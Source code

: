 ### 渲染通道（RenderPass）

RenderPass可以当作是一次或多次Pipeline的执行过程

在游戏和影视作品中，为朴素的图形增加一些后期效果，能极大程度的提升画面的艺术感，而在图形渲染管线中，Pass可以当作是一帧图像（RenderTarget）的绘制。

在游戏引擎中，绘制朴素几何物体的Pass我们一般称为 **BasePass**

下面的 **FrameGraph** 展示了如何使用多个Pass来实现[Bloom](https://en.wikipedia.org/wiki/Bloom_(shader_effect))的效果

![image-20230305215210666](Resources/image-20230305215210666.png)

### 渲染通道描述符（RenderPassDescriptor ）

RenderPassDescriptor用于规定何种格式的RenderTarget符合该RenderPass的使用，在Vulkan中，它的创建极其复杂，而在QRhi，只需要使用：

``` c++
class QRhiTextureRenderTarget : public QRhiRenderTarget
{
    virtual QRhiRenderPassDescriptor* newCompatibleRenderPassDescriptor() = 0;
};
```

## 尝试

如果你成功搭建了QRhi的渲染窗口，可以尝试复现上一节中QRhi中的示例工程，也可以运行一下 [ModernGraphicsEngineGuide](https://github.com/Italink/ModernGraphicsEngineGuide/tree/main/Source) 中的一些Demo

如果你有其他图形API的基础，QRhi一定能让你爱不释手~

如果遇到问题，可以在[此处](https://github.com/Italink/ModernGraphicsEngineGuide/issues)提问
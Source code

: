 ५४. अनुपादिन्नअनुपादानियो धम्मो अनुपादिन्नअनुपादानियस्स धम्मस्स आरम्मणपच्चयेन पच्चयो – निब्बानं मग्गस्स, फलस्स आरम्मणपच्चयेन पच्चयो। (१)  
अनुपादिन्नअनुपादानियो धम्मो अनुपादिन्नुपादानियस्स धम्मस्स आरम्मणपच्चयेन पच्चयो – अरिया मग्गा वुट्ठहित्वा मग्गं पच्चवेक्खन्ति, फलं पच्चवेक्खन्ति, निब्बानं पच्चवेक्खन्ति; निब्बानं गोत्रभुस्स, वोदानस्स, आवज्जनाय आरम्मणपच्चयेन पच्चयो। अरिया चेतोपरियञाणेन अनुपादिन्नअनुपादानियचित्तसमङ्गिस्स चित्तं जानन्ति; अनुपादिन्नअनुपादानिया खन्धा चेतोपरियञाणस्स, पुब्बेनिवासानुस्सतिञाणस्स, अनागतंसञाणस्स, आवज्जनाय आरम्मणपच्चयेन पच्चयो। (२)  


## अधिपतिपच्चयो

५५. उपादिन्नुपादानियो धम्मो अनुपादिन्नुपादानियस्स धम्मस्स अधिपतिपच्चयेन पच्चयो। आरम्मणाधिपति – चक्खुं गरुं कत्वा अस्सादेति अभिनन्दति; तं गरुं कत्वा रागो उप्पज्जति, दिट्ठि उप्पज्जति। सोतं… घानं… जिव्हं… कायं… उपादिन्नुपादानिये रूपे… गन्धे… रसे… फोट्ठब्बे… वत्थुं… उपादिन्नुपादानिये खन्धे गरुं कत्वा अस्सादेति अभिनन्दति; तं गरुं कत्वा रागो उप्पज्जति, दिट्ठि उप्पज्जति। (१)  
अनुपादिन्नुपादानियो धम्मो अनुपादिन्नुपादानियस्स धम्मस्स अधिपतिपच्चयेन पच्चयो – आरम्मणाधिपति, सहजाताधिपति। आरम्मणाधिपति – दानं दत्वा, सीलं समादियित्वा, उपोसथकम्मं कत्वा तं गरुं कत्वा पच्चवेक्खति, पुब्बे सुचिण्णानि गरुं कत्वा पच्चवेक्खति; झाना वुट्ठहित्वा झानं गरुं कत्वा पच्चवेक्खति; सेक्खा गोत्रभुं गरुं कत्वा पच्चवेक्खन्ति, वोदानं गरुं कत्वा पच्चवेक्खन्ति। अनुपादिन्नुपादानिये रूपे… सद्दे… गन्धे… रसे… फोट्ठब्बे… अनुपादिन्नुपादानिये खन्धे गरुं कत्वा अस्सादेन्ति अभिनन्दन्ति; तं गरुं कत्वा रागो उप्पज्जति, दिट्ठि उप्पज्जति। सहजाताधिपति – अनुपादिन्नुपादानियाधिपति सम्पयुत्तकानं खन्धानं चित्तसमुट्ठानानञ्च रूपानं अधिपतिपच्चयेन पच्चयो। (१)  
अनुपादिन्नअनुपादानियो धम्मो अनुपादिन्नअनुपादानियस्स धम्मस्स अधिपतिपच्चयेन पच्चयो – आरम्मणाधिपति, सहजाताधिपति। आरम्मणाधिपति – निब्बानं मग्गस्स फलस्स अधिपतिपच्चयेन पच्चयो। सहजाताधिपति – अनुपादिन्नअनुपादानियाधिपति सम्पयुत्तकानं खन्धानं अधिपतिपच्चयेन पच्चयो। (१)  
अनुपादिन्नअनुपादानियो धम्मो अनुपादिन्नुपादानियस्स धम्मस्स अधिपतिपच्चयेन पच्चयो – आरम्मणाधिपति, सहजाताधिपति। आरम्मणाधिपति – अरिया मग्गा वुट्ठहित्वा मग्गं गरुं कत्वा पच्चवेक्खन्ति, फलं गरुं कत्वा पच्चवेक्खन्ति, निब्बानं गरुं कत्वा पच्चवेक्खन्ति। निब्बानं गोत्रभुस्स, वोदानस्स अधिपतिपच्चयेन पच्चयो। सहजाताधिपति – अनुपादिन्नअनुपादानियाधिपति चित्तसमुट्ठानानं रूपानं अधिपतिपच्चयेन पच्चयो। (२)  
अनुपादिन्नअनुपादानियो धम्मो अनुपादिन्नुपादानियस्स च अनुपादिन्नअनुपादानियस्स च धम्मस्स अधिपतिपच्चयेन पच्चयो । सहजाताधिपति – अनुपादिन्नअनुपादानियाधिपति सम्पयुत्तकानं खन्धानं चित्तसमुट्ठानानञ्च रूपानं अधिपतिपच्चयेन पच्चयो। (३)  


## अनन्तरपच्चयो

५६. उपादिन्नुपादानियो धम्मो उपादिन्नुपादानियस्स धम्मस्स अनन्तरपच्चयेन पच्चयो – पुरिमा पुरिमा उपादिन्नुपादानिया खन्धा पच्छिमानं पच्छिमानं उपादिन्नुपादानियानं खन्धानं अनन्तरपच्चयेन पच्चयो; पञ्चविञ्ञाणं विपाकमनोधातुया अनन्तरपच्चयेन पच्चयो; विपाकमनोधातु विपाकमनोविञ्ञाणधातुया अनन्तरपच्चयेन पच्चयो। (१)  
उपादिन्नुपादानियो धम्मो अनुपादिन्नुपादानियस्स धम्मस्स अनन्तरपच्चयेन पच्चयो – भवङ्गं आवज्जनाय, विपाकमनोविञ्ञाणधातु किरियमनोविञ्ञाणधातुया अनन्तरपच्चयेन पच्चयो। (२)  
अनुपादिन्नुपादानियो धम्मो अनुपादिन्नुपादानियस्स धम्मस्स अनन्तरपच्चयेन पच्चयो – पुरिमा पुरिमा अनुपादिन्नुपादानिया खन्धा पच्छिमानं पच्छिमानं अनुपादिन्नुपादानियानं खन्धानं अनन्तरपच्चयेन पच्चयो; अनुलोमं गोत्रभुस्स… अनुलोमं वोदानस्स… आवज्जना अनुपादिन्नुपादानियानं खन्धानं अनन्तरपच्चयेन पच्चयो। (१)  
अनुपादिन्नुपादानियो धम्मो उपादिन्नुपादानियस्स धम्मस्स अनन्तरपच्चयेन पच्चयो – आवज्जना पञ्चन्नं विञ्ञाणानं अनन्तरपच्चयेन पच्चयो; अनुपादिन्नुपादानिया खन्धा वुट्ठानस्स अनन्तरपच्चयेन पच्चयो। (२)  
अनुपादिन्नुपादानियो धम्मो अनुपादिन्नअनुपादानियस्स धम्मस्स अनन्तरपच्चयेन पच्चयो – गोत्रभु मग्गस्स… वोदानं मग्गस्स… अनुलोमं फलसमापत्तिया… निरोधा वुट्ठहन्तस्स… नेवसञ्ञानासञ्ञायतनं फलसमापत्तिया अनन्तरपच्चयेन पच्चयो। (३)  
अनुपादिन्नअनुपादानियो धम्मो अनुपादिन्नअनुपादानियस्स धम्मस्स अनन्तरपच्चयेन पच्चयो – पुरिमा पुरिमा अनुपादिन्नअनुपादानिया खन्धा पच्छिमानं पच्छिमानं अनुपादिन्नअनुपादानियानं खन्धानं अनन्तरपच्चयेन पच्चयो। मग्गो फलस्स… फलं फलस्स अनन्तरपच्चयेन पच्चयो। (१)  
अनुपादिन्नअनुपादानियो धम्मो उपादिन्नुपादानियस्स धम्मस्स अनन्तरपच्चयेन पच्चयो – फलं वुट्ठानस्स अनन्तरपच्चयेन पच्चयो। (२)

•••

▸ What to do:
Output only an exact transcription of the lines above from the one with "## अधिपतिपच्चयो" up to and including the one with "५५. उपादिन्नुपादानियो धम्मो".

▸ Solution below:
## अधिपतिपच्चयो

५५. उपादिन्नुपादानियो धम्मो अनुपादिन्नुपादानियस्स धम्मस्स अधिपतिपच्चयेन पच्चयो। आरम्मणाधिपति – चक्खुं गरुं कत्वा अस्सादेति अभिनन्दति; तं गरुं कत्वा रागो उप्पज्जति, दिट्ठि उप्पज्जति। सोतं… घानं… जिव्हं… कायं… उपादिन्नुपादानिये रूपे… गन्धे… रसे… फोट्ठब्बे… वत्थुं… उपादिन्नुपादानिये खन्धे गरुं कत्वा अस्सादेति अभिनन्दति; तं गरुं कत्वा रागो उप्पज्जति, दिट्ठि उप्पज्जति। (१)  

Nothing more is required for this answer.